#### WHAT IS EXPECTED
Copy out each line of the listing below that contains the word "number".

#### DATA FOR THE TASK
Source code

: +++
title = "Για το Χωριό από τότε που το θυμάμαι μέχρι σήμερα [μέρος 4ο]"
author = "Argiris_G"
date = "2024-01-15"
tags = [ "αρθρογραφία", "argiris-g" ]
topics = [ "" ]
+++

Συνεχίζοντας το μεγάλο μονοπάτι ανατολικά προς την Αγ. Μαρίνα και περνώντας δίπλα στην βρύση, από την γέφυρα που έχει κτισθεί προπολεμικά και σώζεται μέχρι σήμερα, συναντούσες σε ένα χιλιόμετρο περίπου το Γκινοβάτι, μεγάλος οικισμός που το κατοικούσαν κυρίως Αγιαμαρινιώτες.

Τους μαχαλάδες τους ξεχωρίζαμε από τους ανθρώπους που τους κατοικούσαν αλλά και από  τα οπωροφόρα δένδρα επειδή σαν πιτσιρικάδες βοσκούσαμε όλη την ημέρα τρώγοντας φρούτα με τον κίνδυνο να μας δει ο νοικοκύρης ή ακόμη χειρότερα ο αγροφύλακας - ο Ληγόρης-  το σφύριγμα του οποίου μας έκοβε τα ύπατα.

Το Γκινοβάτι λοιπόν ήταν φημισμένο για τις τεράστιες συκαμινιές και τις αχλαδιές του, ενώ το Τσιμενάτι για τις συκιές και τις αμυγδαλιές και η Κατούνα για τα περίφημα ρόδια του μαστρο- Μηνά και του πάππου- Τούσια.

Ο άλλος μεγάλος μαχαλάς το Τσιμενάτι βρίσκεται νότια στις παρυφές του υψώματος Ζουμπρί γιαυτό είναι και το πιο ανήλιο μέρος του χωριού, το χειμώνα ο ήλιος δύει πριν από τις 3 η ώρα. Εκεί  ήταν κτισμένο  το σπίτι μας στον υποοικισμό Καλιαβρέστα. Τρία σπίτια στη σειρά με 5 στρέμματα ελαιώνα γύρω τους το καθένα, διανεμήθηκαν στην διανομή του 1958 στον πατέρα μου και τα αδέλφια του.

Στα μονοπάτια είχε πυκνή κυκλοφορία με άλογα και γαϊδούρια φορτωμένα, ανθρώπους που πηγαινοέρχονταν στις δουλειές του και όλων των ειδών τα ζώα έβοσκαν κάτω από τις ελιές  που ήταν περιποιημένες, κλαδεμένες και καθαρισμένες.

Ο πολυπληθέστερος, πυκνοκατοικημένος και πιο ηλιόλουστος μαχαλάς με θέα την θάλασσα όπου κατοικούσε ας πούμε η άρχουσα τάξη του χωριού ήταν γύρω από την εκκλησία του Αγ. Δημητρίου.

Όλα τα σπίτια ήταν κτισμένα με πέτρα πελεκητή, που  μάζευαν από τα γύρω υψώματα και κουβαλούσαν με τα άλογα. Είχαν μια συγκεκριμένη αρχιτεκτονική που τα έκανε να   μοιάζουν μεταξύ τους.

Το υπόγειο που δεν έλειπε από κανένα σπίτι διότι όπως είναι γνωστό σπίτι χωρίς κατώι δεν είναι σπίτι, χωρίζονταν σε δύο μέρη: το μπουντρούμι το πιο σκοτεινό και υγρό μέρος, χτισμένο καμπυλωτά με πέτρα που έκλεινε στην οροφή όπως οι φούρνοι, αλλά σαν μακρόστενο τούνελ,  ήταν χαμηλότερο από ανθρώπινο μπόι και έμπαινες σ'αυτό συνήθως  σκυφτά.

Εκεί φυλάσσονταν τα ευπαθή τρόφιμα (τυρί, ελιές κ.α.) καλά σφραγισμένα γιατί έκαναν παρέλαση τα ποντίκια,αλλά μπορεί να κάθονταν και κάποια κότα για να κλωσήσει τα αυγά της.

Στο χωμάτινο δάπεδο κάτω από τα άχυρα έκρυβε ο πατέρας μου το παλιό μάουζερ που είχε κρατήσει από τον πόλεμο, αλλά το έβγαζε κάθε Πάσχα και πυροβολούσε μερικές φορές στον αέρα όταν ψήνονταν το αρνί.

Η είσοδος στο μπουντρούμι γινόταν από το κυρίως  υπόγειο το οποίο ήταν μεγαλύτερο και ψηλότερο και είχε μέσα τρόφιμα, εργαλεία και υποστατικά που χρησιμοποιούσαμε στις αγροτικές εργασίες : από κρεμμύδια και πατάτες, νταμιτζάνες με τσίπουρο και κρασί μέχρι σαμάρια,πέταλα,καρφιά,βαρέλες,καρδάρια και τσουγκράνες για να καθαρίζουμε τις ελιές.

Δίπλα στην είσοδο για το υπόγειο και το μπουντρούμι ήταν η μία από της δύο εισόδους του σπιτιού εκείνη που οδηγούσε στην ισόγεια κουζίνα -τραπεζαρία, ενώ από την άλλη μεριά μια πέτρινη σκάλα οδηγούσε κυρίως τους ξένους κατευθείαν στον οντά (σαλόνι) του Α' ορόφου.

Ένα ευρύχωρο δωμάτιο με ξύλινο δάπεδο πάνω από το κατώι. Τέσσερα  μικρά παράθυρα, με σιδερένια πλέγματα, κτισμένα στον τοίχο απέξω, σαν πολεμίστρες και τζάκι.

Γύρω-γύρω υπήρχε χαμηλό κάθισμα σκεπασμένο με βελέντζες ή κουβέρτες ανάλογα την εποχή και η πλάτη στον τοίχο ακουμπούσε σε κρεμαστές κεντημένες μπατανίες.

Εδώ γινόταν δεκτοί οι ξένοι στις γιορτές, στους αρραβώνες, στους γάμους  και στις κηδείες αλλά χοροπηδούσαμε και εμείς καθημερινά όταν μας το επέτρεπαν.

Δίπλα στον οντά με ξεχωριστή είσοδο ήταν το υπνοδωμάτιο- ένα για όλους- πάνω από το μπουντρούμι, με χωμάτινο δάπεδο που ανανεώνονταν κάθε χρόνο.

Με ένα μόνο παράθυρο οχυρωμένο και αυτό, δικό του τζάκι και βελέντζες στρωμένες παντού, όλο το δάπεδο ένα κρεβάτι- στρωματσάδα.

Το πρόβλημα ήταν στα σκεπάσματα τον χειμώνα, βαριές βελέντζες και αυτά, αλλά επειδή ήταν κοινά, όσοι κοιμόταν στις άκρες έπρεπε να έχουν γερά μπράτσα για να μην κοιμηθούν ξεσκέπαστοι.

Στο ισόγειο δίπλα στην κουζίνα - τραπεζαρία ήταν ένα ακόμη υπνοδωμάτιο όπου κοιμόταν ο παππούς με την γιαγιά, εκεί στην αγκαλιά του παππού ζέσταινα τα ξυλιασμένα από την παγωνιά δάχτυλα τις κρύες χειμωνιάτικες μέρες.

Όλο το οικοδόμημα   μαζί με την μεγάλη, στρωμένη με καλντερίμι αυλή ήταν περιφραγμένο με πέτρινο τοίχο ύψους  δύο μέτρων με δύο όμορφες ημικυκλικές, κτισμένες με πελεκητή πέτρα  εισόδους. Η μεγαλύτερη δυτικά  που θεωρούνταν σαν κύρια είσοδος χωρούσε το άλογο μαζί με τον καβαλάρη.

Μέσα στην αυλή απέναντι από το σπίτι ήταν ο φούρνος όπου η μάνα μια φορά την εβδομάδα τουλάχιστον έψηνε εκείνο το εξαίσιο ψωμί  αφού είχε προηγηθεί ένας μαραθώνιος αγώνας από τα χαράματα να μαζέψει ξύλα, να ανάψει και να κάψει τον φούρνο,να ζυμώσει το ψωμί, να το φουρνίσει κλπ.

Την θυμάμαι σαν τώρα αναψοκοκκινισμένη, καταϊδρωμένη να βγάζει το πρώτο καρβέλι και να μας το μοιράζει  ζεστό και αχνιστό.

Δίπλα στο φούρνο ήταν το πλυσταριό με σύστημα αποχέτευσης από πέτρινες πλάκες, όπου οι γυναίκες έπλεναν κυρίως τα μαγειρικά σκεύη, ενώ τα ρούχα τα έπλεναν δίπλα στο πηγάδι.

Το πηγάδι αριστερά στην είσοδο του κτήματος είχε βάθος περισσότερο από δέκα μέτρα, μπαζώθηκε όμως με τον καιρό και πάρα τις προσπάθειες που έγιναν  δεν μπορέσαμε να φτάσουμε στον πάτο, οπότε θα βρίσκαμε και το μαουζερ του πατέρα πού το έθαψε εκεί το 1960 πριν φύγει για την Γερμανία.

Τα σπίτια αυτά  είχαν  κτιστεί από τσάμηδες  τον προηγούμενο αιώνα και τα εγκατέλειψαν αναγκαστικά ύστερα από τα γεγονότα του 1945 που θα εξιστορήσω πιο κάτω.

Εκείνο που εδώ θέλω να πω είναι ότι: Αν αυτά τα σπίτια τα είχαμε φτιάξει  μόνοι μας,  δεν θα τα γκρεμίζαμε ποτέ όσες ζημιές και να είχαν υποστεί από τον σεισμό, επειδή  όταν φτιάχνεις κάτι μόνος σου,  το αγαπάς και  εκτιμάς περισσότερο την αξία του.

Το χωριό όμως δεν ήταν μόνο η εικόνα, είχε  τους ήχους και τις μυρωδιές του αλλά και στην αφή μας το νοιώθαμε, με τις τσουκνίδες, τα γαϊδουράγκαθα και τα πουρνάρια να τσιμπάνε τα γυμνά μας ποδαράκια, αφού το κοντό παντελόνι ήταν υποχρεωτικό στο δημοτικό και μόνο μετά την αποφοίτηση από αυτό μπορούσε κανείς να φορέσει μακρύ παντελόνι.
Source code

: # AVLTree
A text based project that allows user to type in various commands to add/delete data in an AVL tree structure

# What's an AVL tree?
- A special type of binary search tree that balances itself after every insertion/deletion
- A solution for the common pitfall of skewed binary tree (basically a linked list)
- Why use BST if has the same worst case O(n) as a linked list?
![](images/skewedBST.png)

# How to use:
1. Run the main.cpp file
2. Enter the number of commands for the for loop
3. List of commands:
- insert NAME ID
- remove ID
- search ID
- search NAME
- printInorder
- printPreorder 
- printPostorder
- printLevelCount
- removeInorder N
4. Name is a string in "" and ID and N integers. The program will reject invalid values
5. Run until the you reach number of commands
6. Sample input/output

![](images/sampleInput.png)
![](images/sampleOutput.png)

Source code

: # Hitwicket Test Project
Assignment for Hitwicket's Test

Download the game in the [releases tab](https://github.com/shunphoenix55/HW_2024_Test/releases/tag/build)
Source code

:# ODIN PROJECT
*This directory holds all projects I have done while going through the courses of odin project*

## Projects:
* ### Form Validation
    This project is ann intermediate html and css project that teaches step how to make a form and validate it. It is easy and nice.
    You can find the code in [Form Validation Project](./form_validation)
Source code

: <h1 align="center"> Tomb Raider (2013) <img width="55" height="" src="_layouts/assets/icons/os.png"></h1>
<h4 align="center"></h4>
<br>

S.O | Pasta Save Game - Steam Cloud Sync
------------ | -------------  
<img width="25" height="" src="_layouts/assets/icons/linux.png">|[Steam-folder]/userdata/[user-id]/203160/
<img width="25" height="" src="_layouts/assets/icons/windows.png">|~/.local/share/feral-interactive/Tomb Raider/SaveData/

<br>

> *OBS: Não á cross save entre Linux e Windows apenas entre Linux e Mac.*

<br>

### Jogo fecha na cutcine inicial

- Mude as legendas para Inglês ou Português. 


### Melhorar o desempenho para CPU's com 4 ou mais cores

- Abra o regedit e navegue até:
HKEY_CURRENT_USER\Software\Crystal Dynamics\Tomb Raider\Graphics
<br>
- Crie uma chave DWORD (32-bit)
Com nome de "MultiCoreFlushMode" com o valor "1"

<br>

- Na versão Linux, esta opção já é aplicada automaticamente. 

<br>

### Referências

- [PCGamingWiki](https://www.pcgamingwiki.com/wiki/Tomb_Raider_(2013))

#### REPLY TO THE EXERCISE
2. Enter the number of commands for the for loop
5. Run until the you reach number of commands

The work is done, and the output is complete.